[Source data]

☆ ☆ ☆

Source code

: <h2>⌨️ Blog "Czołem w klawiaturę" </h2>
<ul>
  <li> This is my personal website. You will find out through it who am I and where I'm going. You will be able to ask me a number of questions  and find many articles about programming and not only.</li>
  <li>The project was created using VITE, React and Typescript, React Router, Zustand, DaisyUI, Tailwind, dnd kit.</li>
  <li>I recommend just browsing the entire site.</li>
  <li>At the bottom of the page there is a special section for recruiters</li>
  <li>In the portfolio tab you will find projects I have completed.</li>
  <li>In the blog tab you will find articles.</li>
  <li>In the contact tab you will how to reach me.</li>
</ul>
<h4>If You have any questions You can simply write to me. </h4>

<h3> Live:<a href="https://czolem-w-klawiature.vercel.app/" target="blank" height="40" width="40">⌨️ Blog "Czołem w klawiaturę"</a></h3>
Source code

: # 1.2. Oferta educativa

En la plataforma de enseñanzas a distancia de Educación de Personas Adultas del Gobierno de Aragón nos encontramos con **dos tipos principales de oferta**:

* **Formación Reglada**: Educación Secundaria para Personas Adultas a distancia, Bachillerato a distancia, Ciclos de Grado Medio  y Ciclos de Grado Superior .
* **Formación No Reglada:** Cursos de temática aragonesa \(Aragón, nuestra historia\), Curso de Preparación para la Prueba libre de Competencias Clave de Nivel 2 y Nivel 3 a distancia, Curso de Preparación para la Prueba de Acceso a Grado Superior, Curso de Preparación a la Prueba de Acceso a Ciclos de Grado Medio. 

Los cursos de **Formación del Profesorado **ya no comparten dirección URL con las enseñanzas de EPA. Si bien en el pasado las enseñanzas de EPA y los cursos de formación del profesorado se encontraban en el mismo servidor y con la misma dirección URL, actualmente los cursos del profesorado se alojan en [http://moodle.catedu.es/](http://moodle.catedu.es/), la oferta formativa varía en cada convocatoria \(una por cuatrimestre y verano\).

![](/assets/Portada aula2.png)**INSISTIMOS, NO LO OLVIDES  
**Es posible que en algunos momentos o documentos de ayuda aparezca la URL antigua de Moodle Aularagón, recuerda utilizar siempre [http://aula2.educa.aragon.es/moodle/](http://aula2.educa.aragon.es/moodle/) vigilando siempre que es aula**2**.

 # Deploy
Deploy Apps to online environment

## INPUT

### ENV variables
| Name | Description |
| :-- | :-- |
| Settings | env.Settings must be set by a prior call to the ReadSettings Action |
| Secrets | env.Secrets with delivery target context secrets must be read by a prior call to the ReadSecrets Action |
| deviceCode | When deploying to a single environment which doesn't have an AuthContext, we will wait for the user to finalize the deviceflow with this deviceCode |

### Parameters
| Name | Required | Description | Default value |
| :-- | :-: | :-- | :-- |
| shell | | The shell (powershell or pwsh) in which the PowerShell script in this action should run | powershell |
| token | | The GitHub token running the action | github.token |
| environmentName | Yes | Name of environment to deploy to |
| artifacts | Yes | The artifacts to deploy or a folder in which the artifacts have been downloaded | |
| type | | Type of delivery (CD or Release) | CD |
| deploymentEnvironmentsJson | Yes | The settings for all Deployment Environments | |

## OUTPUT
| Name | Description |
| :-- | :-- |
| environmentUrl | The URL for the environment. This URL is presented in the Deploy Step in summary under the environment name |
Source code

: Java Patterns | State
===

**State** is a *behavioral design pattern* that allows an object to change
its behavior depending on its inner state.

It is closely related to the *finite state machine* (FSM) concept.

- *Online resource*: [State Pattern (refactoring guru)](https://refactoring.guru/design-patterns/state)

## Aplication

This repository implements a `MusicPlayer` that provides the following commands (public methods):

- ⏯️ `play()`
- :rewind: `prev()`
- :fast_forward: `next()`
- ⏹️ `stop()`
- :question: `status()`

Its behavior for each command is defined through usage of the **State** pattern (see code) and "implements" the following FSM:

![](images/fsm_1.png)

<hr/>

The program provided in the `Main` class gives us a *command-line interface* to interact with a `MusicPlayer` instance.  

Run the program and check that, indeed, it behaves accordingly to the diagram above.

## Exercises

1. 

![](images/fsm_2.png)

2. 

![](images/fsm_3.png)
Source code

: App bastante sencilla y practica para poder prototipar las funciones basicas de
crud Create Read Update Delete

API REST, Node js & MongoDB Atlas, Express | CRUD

☆ ☆ ☆

> _Task requirements_
All of the entries above must be output word for word.

> _Completed exercise_
Source code

: <h2>⌨️ Blog "Czołem w klawiaturę" </h2>
<ul>
  <li> This is my personal website. You will find out through it who am I and where I'm going. You will be able to ask me a number of questions  and find many articles about programming and not only.</li>
  <li>The project was created using VITE, React and Typescript, React Router, Zustand, DaisyUI, Tailwind, dnd kit.</li>
  <li>I recommend just browsing the entire site.</li>
  <li>At the bottom of the page there is a special section for recruiters</li>
  <li>In the portfolio tab you will find projects I have completed.</li>
  <li>In the blog tab you will find articles.</li>
  <li>In the contact tab you will how to reach me.</li>
</ul>
<h4>If You have any questions You can simply write to me. </h4>

<h3> Live:<a href="https://czolem-w-klawiature.vercel.app/" target="blank" height="40" width="40">⌨️ Blog "Czołem w klawiaturę"</a></h3>
Source code

: # 1.2. Oferta educativa

En la plataforma de enseñanzas a distancia de Educación de Personas Adultas del Gobierno de Aragón nos encontramos con **dos tipos principales de oferta**:

* **Formación Reglada**: Educación Secundaria para Personas Adultas a distancia, Bachillerato a distancia, Ciclos de Grado Medio  y Ciclos de Grado Superior .
* **Formación No Reglada:** Cursos de temática aragonesa \(Aragón, nuestra historia\), Curso de Preparación para la Prueba libre de Competencias Clave de Nivel 2 y Nivel 3 a distancia, Curso de Preparación para la Prueba de Acceso a Grado Superior, Curso de Preparación a la Prueba de Acceso a Ciclos de Grado Medio. 

Los cursos de **Formación del Profesorado **ya no comparten dirección URL con las enseñanzas de EPA. Si bien en el pasado las enseñanzas de EPA y los cursos de formación del profesorado se encontraban en el mismo servidor y con la misma dirección URL, actualmente los cursos del profesorado se alojan en [http://moodle.catedu.es/](http://moodle.catedu.es/), la oferta formativa varía en cada convocatoria \(una por cuatrimestre y verano\).

![](/assets/Portada aula2.png)**INSISTIMOS, NO LO OLVIDES  
**Es posible que en algunos momentos o documentos de ayuda aparezca la URL antigua de Moodle Aularagón, recuerda utilizar siempre [http://aula2.educa.aragon.es/moodle/](http://aula2.educa.aragon.es/moodle/) vigilando siempre que es aula**2**.

 # Deploy
Deploy Apps to online environment

## INPUT

### ENV variables
| Name | Description |
| :-- | :-- |
| Settings | env.Settings must be set by a prior call to the ReadSettings Action |
| Secrets | env.Secrets with delivery target context secrets must be read by a prior call to the ReadSecrets Action |
| deviceCode | When deploying to a single environment which doesn't have an AuthContext, we will wait for the user to finalize the deviceflow with this deviceCode |

### Parameters
| Name | Required | Description | Default value |
| :-- | :-: | :-- | :-- |
| shell | | The shell (powershell or pwsh) in which the PowerShell script in this action should run | powershell |
| token | | The GitHub token running the action | github.token |
| environmentName | Yes | Name of environment to deploy to |
| artifacts | Yes | The artifacts to deploy or a folder in which the artifacts have been downloaded | |
| type | | Type of delivery (CD or Release) | CD |
| deploymentEnvironmentsJson | Yes | The settings for all Deployment Environments | |

## OUTPUT
| Name | Description |
| :-- | :-- |
| environmentUrl | The URL for the environment. This URL is presented in the Deploy Step in summary under the environment name |
Source code

: Java Patterns | State
===

**State** is a *behavioral design pattern* that allows an object to change
its behavior depending on its inner state.

It is closely related to the *finite state machine* (FSM) concept.

- *Online resource*: [State Pattern (refactoring guru)](https://refactoring.guru/design-patterns/state)

## Aplication

This repository implements a `MusicPlayer` that provides the following commands (public methods):

- ⏯️ `play()`
- :rewind: `prev()`
- :fast_forward: `next()`
- ⏹️ `stop()`
- :question: `status()`

Its behavior for each command is defined through usage of the **State** pattern (see code) and "implements" the following FSM:

![](images/fsm_1.png)

<hr/>

The program provided in the `Main` class gives us a *command-line interface* to interact with a `MusicPlayer` instance.  

Run the program and check that, indeed, it behaves accordingly to the diagram above.

## Exercises

1. 

![](images/fsm_2.png)

2. 

![](images/fsm_3.png)
Source code

: App bastante sencilla y practica para poder prototipar las funciones basicas de
crud Create Read Update Delete

API REST, Node js & MongoDB Atlas, Express | CRUD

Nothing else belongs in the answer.